To add security to the client that references this web service, complete the following steps:

  1. Create the client application by following the steps described in Creating a Client to Consume a WSIT-Enabled Web Service, with the exception that you need to specify the secure WSDL when creating the Web Service Client. To do this, create the client application up to the step where you create the Servlet (step 7 as of this writing) by following the steps described in Creating a Client to Consume a WSIT-Enabled Web Service, with the following exception:
    1. In the step where you are directed to cut and paste the URL of the web service that you want the client to consume into the WSDL URL field, enter https://localhost:8181/CalculatorApplication/CalculatorService?wsdl to indicate that this client should reference the web service using the secure port. The first time you access this service, accept the certificate (s1as) when you are prompted. This is the server certificate popping up to confirm its identity to the client.

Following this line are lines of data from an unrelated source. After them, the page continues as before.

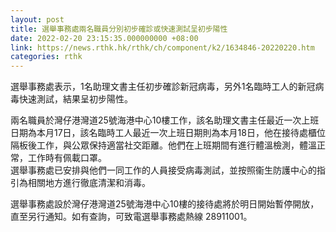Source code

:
 ```yaml
---
layout: post
title: 選舉事務處兩名職員分別初步確診或快速測試呈初步陽性
date: 2022-02-20 23:15:35.000000000 +08:00
link: https://news.rthk.hk/rthk/ch/component/k2/1634846-20220220.htm
categories: rthk
---
```


選舉事務處表示，1名助理文書主任初步確診新冠病毒，另外1名臨時工人的新冠病毒快速測試，結果呈初步陽性。

兩名職員於灣仔港灣道25號海港中心10樓工作，該名助理文書主任最近一次上班日期為本月17日，該名臨時工人最近一次上班日期則為本月18日，他在接待處櫃位隔板後工作，與公眾保持適當社交距離。他們在上班期間有進行體溫檢測，體溫正常，工作時有佩載口罩。
　　       
選舉事務處已安排與他們一同工作的人員接受病毒測試，並按照衞生防護中心的指引為相關地方進行徹底清潔和消毒。

選舉事務處設於灣仔港灣道25號海港中心10樓的接待處將於明日開始暫停開放，直至另行通知。如有查詢，可致電選舉事務處熱線 28911001。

    2. Continue creating the client following the remainder of the instructions in Creating a Client to Consume a WSIT-Enabled Web Service.
  2. Compile and run this application by right-clicking on the CalculatorServletClient node and selecting Run Project.

If you turned on the GlassFish HTTP dump options, you can view the server log at <GLASSFISH_HOME>/domains/domain1/logs/server.log to see verify that security was implemented as you expected.